[WORK REQUEST]:
Please retype every entry as written, and keep the pictures out.

[DATA FOR PROCESSING]:
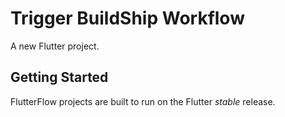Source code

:# Trigger BuildShip Workflow

A new Flutter project.

## Getting Started

FlutterFlow projects are built to run on the Flutter _stable_ release.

[FINISHED EXERCISE]:
Source code

:# Trigger BuildShip Workflow

A new Flutter project.

## Getting Started

FlutterFlow projects are built to run on the Flutter _stable_ release.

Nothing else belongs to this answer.